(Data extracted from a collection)
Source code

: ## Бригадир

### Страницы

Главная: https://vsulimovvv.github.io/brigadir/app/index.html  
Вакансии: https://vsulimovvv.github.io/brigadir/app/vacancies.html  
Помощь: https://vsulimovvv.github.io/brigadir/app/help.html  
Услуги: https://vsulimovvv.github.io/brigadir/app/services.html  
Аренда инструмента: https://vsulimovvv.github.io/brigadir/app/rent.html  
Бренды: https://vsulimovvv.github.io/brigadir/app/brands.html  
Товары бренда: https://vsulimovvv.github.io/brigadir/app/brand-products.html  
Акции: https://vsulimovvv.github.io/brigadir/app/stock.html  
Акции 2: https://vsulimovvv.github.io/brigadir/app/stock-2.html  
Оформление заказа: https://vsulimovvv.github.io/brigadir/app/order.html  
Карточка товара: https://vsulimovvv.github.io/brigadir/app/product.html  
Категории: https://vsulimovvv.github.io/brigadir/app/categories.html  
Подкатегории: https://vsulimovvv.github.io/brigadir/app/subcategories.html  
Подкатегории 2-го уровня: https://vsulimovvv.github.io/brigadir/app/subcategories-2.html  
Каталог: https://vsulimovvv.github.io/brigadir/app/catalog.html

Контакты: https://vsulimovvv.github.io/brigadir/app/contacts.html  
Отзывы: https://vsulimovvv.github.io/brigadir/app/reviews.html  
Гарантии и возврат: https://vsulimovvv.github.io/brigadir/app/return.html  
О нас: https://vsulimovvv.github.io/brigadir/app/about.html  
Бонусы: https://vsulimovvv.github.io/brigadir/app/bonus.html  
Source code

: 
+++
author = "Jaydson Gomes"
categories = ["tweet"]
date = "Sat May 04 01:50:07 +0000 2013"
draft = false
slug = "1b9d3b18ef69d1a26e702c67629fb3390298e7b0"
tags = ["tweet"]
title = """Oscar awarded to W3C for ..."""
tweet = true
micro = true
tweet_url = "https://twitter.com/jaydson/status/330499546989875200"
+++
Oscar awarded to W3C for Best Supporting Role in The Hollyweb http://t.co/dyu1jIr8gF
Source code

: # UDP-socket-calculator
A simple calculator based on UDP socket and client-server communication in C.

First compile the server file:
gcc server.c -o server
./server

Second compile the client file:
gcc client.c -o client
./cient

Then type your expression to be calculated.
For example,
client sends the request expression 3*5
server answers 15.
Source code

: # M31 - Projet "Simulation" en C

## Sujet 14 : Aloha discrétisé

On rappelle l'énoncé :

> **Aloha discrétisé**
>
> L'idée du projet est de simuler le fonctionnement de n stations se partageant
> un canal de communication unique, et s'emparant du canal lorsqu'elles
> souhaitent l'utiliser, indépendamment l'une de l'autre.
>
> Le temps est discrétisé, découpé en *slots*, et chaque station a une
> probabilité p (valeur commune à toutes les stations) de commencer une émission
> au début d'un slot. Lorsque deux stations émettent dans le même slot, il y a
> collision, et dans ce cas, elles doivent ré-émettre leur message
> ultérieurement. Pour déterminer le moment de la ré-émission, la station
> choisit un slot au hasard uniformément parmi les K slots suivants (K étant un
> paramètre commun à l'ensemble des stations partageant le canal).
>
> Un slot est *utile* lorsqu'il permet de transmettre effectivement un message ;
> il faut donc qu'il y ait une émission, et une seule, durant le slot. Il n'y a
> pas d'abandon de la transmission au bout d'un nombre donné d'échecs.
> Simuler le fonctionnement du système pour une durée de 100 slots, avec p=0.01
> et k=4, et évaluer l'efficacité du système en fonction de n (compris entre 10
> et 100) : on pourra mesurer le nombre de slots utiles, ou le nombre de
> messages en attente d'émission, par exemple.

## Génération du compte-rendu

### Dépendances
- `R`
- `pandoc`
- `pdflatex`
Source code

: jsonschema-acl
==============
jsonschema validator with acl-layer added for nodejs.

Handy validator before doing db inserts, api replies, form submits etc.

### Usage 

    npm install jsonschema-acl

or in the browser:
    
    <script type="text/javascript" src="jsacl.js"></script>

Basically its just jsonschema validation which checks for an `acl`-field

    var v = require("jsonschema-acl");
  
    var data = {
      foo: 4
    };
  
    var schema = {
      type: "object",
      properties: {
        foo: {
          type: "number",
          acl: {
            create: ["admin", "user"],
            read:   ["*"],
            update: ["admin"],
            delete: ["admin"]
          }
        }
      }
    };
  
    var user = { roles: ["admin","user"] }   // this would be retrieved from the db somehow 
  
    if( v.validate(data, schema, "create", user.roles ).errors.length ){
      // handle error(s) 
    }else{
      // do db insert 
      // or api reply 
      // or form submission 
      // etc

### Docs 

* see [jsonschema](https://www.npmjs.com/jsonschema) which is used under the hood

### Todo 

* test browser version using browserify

■ **What you have to do**: All that belongs in the answer is the run of lines above from the line containing "gcc server.c -o server" through the line containing "stations se partageant", exactly as written.

■ **Exercise response**:
gcc server.c -o server
./server

Second compile the client file:
gcc client.c -o client
./cient

Then type your expression to be calculated.
For example,
client sends the request expression 3*5
server answers 15.
Source code

: # M31 - Projet "Simulation" en C

## Sujet 14 : Aloha discrétisé

On rappelle l'énoncé :

> **Aloha discrétisé**
>
> L'idée du projet est de simuler le fonctionnement de n stations se partageant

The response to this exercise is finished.